İlköğretim Kurumlarına Devam Oranlarının Artırılması Projesi kapsamında gerçekleştirilen ‘Uluslararası Dil Eğitimi Konferansı’, Milli Eğitim Bakanı Nabi Avcı’nın katılımıyla yapıldı. İstanbul The Green Park Otel’de yapılan konferansa Bakan Nabi Avcı’nın yanı sıra, Avrupa Birliği Türkiye Delegasyonu Baş Katibi Javier Menendez Bonilla, Milli Eğitim Bakanlığı bürokratları, uzmanlar ve akademisyenler katıldı.
Konferansta konuşan Bakan Nabi Avcı, ‘İlköğretim Kurumlarına Devam Oranlarının Artırılması Teknik Destek Projesi’nin, çocuklarla okullar arasında sağlam bağların kurulmasını katkı sağlayacağını umduğunu ifade etti. Avcı, "Unutmamak gerekir ki öğrencilerimizin okula devamlarını artırmak, onların mutlu olacakları kendileri için düzenlenmiş eğitim süreçlerinin hazırlanmasıyla mümkün olabilecektir" dedi.
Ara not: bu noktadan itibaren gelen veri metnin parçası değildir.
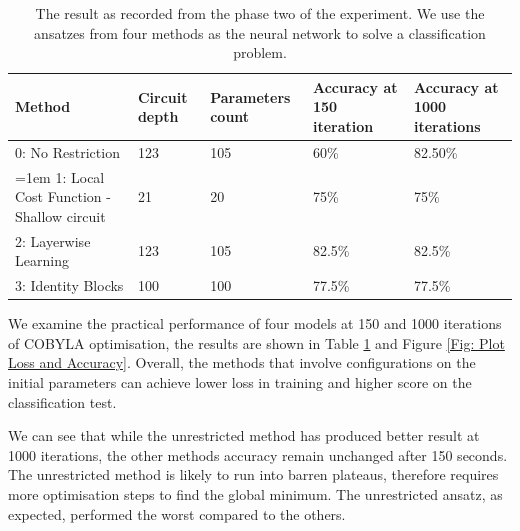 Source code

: \begin{table}
    \centering
    \begin{tabular}{|| p{4cm} p{2cm} p{2cm} p{2cm} p{2cm} ||}
        \hline
        \textbf{Method}                          & \textbf{Circuit depth} & \textbf{Parameters count} & \textbf{Accuracy at 150 iteration} & \textbf{Accuracy at 1000 iterations} \\
        \hline \hline
        0: No Restriction                        & 123                    & 105                       & 60\%                               & 82.50\%                              \\
        \raggedright
        \hangindent=1em
        \hangafter=1
        1: Local Cost Function - Shallow circuit & 21                     & 20                        & 75\%                               & 75\%                                 \\
        2: Layerwise Learning                    & 123                    & 105                       & 82.5\%                             & 82.5\%                               \\
        3: Identity Blocks                       & 100                    & 100                       & 77.5\%                             & 77.5\%                               \\
        \hline
    \end{tabular}
    \caption{
        The result as recorded from the phase two of the experiment.
        We use the ansatzes from four methods as the neural network to solve a classification problem.
    }
    \label{Tab: Experiment Phase 2 Res}
\end{table}

We examine the practical performance of four models at 150 and 1000 iterations of COBYLA optimisation, the results are shown in Table \ref{Tab: Experiment Phase 2 Res} and Figure \ref{Fig: Plot Loss and Accuracy}.
Overall, the methods that involve configurations on the initial parameters can achieve lower loss in training and higher score on the classification test.

We can see that while the unrestricted method has produced better result at 1000 iterations, the other methods accuracy remain unchanged after 150 seconds.
The unrestricted method is likely to run into barren plateaus, therefore requires more optimisation steps to find the global minimum.
The unrestricted ansatz, as expected, performed the worst compared to the others.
Çocukların dünyalarının yetişkinler tarafından sürekli sınırlandırıldığını kaydeden Avcı, "Onların saf, hesapsız, renkli ve coşkulu dünyalarına bizim de ihtiyacımız var. Buna karşılık biz büyükler durmadan onların dünyalarını sınırlamakla meşgulüz. Terbiye metotlarımızı, disiplin anlayışımızı, çocuklarımızın coşkun dünyasını sıradanlaştırmak, bir kalıba sokmak için değil, onlara bahşedilen merak, öğrenme, keşfetme arzularını kaybetmemeleri için düzenlemeliyiz" diye konuştu.
“TÜRKÇE ÖĞRETİMİNİ GÖZDEN GEÇİRMEYE İHTİYACIMIZ VAR”
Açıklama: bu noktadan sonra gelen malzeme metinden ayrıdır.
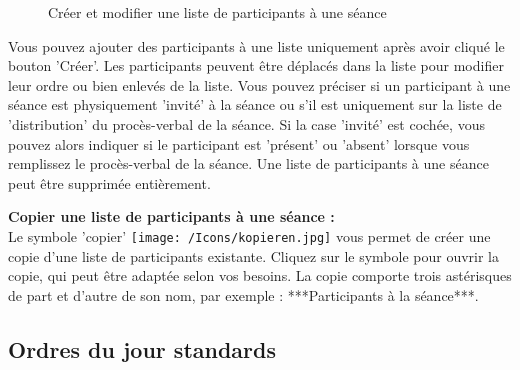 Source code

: \begin{figure}[H]
\end{figure}

\begin{figure}[H]
\vspace{-25pt}
\caption{Créer et modifier une liste de participants à une séance}
\end{figure}

Vous pouvez ajouter des participants à une liste uniquement après avoir cliqué le bouton 'Créer'. Les participants peuvent être déplacés dans la liste pour modifier leur ordre ou bien enlevés de la liste. Vous pouvez préciser si un participant à une séance est physiquement 'invité' à la séance ou s'il est uniquement sur la liste de 'distribution' du procès-verbal de la séance. Si la case 'invité' est cochée, vous pouvez alors indiquer si le participant est 'présent' ou 'absent' lorsque vous remplissez le procès-verbal de la séance. Une liste de participants à une séance peut être supprimée entièrement.

\vspace{\baselineskip}

\textbf{Copier une liste de participants à une séance :}\\
Le symbole 'copier' \texttt{[image: /Icons/kopieren.jpg]} vous permet de créer une copie d'une liste de participants existante. Cliquez sur le symbole pour ouvrir la copie, qui peut être adaptée selon vos besoins. La copie comporte trois astérisques de part et d'autre de son nom, par exemple : ***Participants à la séance***.

\clearpage
\subsection{Ordres du jour standards}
Türkçe'nin yeteri düzeyde öğretilmediği için öğrencilerin yabancı dil öğrenmekte zorlandıklarını belirten Avcı, "Öğrencilerimize ana dillerini, Türkçeyi yeterince öğretemediğimiz için yabancı dillerin öğretiminde ve eğitiminde zorluklar yaşıyoruz. Artık her yerde ve her fırsatta sorulur hale gelen 'Neden yabancı dil öğrenemiyoruz veya öğretemiyoruz?' sorusunun cevabını ararken bakmamız gereken yerlerden birisi de bu. Okullarımızdaki Türkçe öğretimini ciddiyetle gözden geçirmeye ihtiyacımız var ve geçiriyoruz. Öğrencilerimiz 30 soruluk bir Türkçe testindeki soruların çoğunu doğru cevaplandırabiliyorlar, fakat düzgün, etkili birkaç cümle yazamıyorlarsa dikkatlerimizi Türkçe eğitimine yöneltmeli, yöntemlerimizi gözden geçirmeliyiz" şeklinde konuştu.
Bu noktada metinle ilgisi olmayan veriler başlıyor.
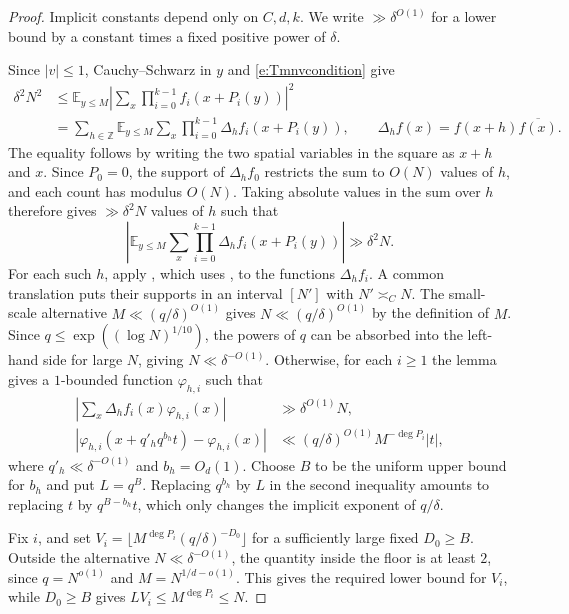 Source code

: \documentclass[12pt]{amsart}
\newcommand{\1}{\mathbf 1}
\theoremstyle{definition}
\begin{document}
\begin{proof}
Implicit constants depend only on \(C,d,k\). We write
\(\gg\delta^{O(1)}\) for a lower bound by a constant times a
fixed positive power of \(\delta\).

Since \(|v|\leq1\), Cauchy--Schwarz in \(y\) and \eqref{e:Tmnvcondition} give
\[
\begin{aligned}
 \delta^2N^2
 &\leq \mathbb E_{y\leq M}
     \left|\sum_x\prod_{i=0}^{k-1}f_i(x+P_i(y))\right|^2\\
 &=\sum_{h\in\mathbb Z}\mathbb E_{y\leq M}\sum_x
     \prod_{i=0}^{k-1}\Delta_h f_i(x+P_i(y)),
 \qquad
 \Delta_h f(x)=f(x+h)\overline{f(x)}.
\end{aligned}
\]
The equality follows by writing the two spatial variables in the
square as \(x+h\) and \(x\). Since \(P_0=0\), the support of
\(\Delta_h f_0\) restricts the sum to \(O(N)\) values of \(h\),
and each count has modulus \(O(N)\). Taking absolute values in
the sum over \(h\) therefore gives \(\gg\delta^2N\) values of \(h\) such that
$$\left\vert \mathbb E_{y\leq M}\sum_x
     \prod_{i=0}^{k-1}\Delta_h f_i(x+P_i(y))\right\vert \gg \delta^2 N.$$
For each such \(h\), apply \cite[Lemma~3.4]{KMTT}, which uses
\cite[Theorem~2.4]{ShaoWang}, to the functions \(\Delta_h f_i\).
A common translation puts their supports in an interval
\([N']\) with \(N'\asymp_C N\). The small-scale alternative
\(M\ll(q/\delta)^{O(1)}\) gives \(N\ll(q/\delta)^{O(1)}\) by the
definition of \(M\). Since \(q\leq\exp((\log N)^{1/10})\), the
powers of \(q\) can be absorbed into the left-hand side for
large \(N\), giving \(N\ll\delta^{-O(1)}\).
Otherwise, for each \(i\geq1\) the lemma gives a \(1\)-bounded
function \(\varphi_{h,i}\) such that
\begin{align}
 \left|\sum_x\Delta_h f_i(x)\varphi_{h,i}(x)\right|
   &\gg\delta^{O(1)}N,\nonumber\\
 |\varphi_{h,i}(x+q'_h q^{b_h}t)-\varphi_{h,i}(x)|
   &\ll(q/\delta)^{O(1)}M^{-\deg P_i}|t|, \label{e:d9ffbound1}
\end{align}
where \(q'_h\ll\delta^{-O(1)}\) and \(b_h=O_d(1)\). Choose \(B\)
to be the uniform upper bound for \(b_h\) and put \(L=q^B\).
Replacing \(q^{b_h}\) by \(L\) in the second inequality amounts
to replacing \(t\) by \(q^{B-b_h}t\), which only changes the
implicit exponent of \(q/\delta\).

Fix \(i\), and set
\(V_i=\lfloor M^{\deg P_i}(q/\delta)^{-D_0}\rfloor\) for a
sufficiently large fixed \(D_0\geq B\). Outside the alternative
\(N\ll\delta^{-O(1)}\), the quantity inside the floor is at least
\(2\), since \(q=N^{o(1)}\) and \(M=N^{1/d-o(1)}\). This gives
the required lower bound for \(V_i\), while \(D_0\geq B\) gives
\(LV_i\leq M^{\deg P_i}\leq N\).


\end{proof}
\end{document}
“SOSYAL MEDYA DİLİ YOZLAŞTIRIYOR”
Sosyal medyanın dili yozlaştırdığını savunan Bakan Avcı, "Sosyal medyanın sebep olacağı her bozulmayı, her yozlaşmayı eğitimciler olarak dikkatle ve özenle takip etmeli, bu konuda ciddi tedbirler almalıyız. Bizim, Yunus Emre'nin, Evliya Çelebi'nin, Dede Korkut'un ışıltılı Türkçesine ihtiyacımız var. Bilmeliyiz ki Türk edebiyatının bin yıllık muazzam birikimi, Türkçe eğitimini cazip kılacak hazine değerinde bir kaynaktır. Türkçe öğretimi bir alanın, bir bilim alanının sınırları içine hapsedilmemelidir. Bütün öğretmenlerimizin, Türkçeyi etkili ve verimli, güzel kullanmaları ve öğrencilerimizi de bu konuda dikkatle takip etmeleri zaruridir. Yabancı dil öğretmenlerimizin de Türkçeyi iyi bilip kullanmaları, inanıyorum ki yabancı dil öğretmede makus talihimizi değiştirecektir. Dil öğretimi ve aslında bütün eğitimimiz hayata dair, hayatla yakın ve hayatla iç içe olmalıdır" ifadelerine yer verdi.Konuşmasının ardından Bakan Avcı, katılımcılarla birlikte hatıra fotoğrafı çektirdi.